*EXERCISE INSTRUCTIONS*. Read the records below and copy each line that contains "author".

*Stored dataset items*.
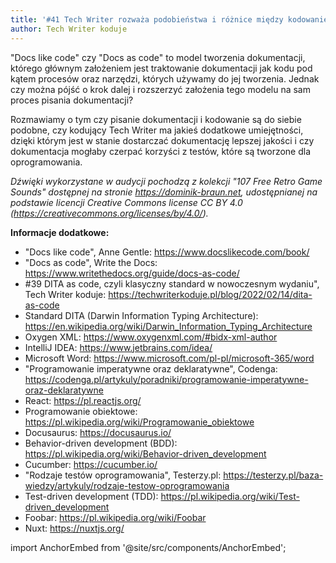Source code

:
 ```yaml
---
title: '#41 Tech Writer rozważa podobieństwa i różnice między kodowaniem a pisaniem dokumentacji'
author: Tech Writer koduje
---
```


"Docs like code" czy "Docs as code" to model tworzenia dokumentacji, którego głównym założeniem jest traktowanie dokumentacji jak kodu pod kątem procesów oraz narzędzi, których używamy do jej tworzenia. Jednak czy można pójść o krok dalej i rozszerzyć założenia tego modelu na sam proces pisania dokumentacji?

Rozmawiamy o tym czy pisanie dokumentacji i kodowanie są do siebie podobne, czy kodujący Tech Writer ma jakieś dodatkowe umiejętności, dzięki którym jest w stanie dostarczać dokumentację lepszej jakości i czy dokumentacja mogłaby czerpać korzyści z testów, które są tworzone dla oprogramowania.

_Dźwięki wykorzystane w audycji pochodzą z kolekcji "107 Free Retro Game Sounds" dostępnej na stronie https://dominik-braun.net, udostępnianej na podstawie licencji Creative Commons license CC BY 4.0 (https://creativecommons.org/licenses/by/4.0/)._

**Informacje dodatkowe:**

* "Docs like code", Anne Gentle:  https://www.docslikecode.com/book/
* "Docs as code", Write the Docs:  https://www.writethedocs.org/guide/docs-as-code/
* #39 DITA as code, czyli klasyczny standard w nowoczesnym wydaniu", Tech Writer koduje: https://techwriterkoduje.pl/blog/2022/02/14/dita-as-code
* Standard DITA (Darwin Information Typing Architecture): https://en.wikipedia.org/wiki/Darwin_Information_Typing_Architecture
* Oxygen XML: https://www.oxygenxml.com/#bidx-xml-author
* IntelliJ IDEA: https://www.jetbrains.com/idea/
* Microsoft Word: https://www.microsoft.com/pl-pl/microsoft-365/word
* "Programowanie imperatywne oraz deklaratywne", Codenga: https://codenga.pl/artykuly/poradniki/programowanie-imperatywne-oraz-deklaratywne
* React: https://pl.reactjs.org/
* Programowanie obiektowe: https://pl.wikipedia.org/wiki/Programowanie_obiektowe
* Docusaurus: https://docusaurus.io/
* Behavior-driven development (BDD): https://pl.wikipedia.org/wiki/Behavior-driven_development
* Cucumber: https://cucumber.io/
* "Rodzaje testów oprogramowania", Testerzy.pl: https://testerzy.pl/baza-wiedzy/artykuly/rodzaje-testow-oprogramowania
* Test-driven development (TDD): https://pl.wikipedia.org/wiki/Test-driven_development
* Foobar: https://pl.wikipedia.org/wiki/Foobar
* Nuxt: https://nuxtjs.org/

import AnchorEmbed from '@site/src/components/AnchorEmbed';

<AnchorEmbed episodeId="41-Tech-Writer-rozwaa-podobiestwa-i-rnice-midzy-kodowaniem-a-pisaniem-dokumentacji-e1hpf98" />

*OUTPUT*.
author: Tech Writer koduje
* Oxygen XML: https://www.oxygenxml.com/#bidx-xml-author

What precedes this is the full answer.